Counting list output

Really hoping somebody can help.

 

I'm pulling in the number of unread posts in a thread using the following:

SELECT user_context.read FROM messages

 

This gives me a nice list of booleans, I've used ?then(x,y) to convert the booleans into either 0 (read) or 1 (unread). Using a list I'm running through each message from the LiQL query and printing the result. So far I'm ending up with a series of 1's for unread messages and nothing for read messages.

 

What I'd like to do is add all of the outputs together so I can display something like '4 New' as opposed to '1 1 1 1 New'. I feel like I've trawled FreeMarker endlessly with no joy beyond converting the boolean to a number.

 

Here's what I'm working with:

<#list>
   <#assign var1 to get each user_context.read result />
   <#assign var2 to convert these to a number />

   ${var2}
</#list>

I've tried storing the number in var each time and incrementing it, but I end up with '2' then every time, it doesn't add up the actual instances of 1, just adds its value to itself again. I'm sure I'm missing something really obvious, would really appreciate some input.

 

N.B. I know there's a read messages piece in API v1, I'm trying to stick with using v2 if possible as everything else I've built is using v2 so that's what I'm familiar with right now.

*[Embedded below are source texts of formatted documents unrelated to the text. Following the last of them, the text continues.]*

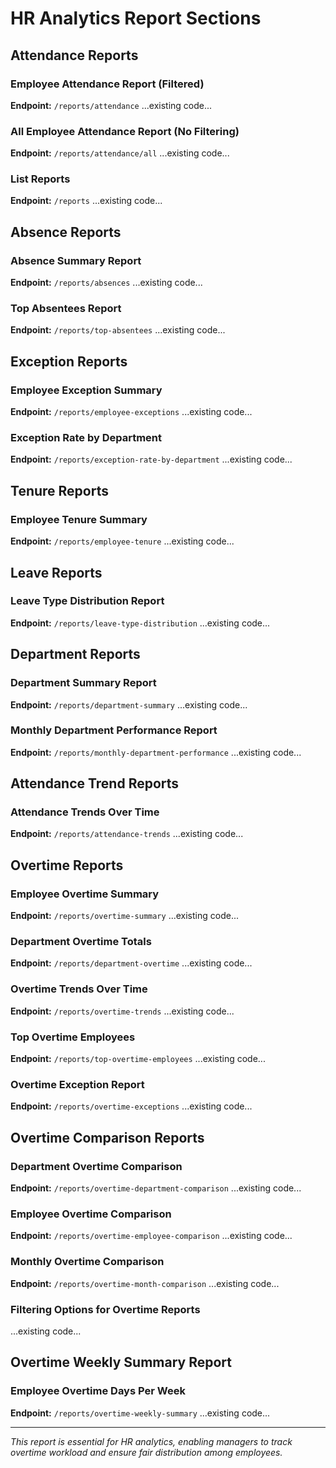 
# HR Analytics Report Sections

## Attendance Reports

### Employee Attendance Report (Filtered)
**Endpoint:** `/reports/attendance`
...existing code...

### All Employee Attendance Report (No Filtering)
**Endpoint:** `/reports/attendance/all`
...existing code...

### List Reports
**Endpoint:** `/reports`
...existing code...

## Absence Reports

### Absence Summary Report
**Endpoint:** `/reports/absences`
...existing code...

### Top Absentees Report
**Endpoint:** `/reports/top-absentees`
...existing code...

## Exception Reports

### Employee Exception Summary
**Endpoint:** `/reports/employee-exceptions`
...existing code...

### Exception Rate by Department
**Endpoint:** `/reports/exception-rate-by-department`
...existing code...

## Tenure Reports

### Employee Tenure Summary
**Endpoint:** `/reports/employee-tenure`
...existing code...

## Leave Reports

### Leave Type Distribution Report
**Endpoint:** `/reports/leave-type-distribution`
...existing code...

## Department Reports

### Department Summary Report
**Endpoint:** `/reports/department-summary`
...existing code...

### Monthly Department Performance Report
**Endpoint:** `/reports/monthly-department-performance`
...existing code...

## Attendance Trend Reports

### Attendance Trends Over Time
**Endpoint:** `/reports/attendance-trends`
...existing code...

## Overtime Reports

### Employee Overtime Summary
**Endpoint:** `/reports/overtime-summary`
...existing code...

### Department Overtime Totals
**Endpoint:** `/reports/department-overtime`
...existing code...

### Overtime Trends Over Time
**Endpoint:** `/reports/overtime-trends`
...existing code...

### Top Overtime Employees
**Endpoint:** `/reports/top-overtime-employees`
...existing code...

### Overtime Exception Report
**Endpoint:** `/reports/overtime-exceptions`
...existing code...

## Overtime Comparison Reports

### Department Overtime Comparison
**Endpoint:** `/reports/overtime-department-comparison`
...existing code...

### Employee Overtime Comparison
**Endpoint:** `/reports/overtime-employee-comparison`
...existing code...

### Monthly Overtime Comparison
**Endpoint:** `/reports/overtime-month-comparison`
...existing code...

### Filtering Options for Overtime Reports
...existing code...

## Overtime Weekly Summary Report

### Employee Overtime Days Per Week
**Endpoint:** `/reports/overtime-weekly-summary`
...existing code...

---

*This report is essential for HR analytics, enabling managers to track overtime workload and ensure fair distribution among employees.*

  • Kev_B - Can you please share the code where you are adding the number. There might be some mistake in the code. 

    • Kev_B's avatar
      Kev_B
      Advisor

      Hi Tariq,

       

      I'm not currently adding the numbers, so I'm open to suggestions.

       

      I had tried taking the output of var2 and incrementing (var2++), thinking that each time it would print out '1' (3 times in a specific instance), that it would add those together, all it actually did was give me 1 + 1, no matter how many times the result would return if I wasn't adding the numbers.  

       

      I've also trying to declare var2 = 0 at the start of the list and then adding 1 with each successful iteration. It always either came out as 1 or 2, never the number of instances, yet when I do ${var2} it prints out exactly as many times as it gets a result.

      • Kev_B's avatar
        Kev_B
        Advisor
        It seems I came here too soon, I've just managed to do it by declaring a separate variable before the list, then adding var2 to that variable with each iteration, then printing out the result after the list, it's giving me the correct numbers at last.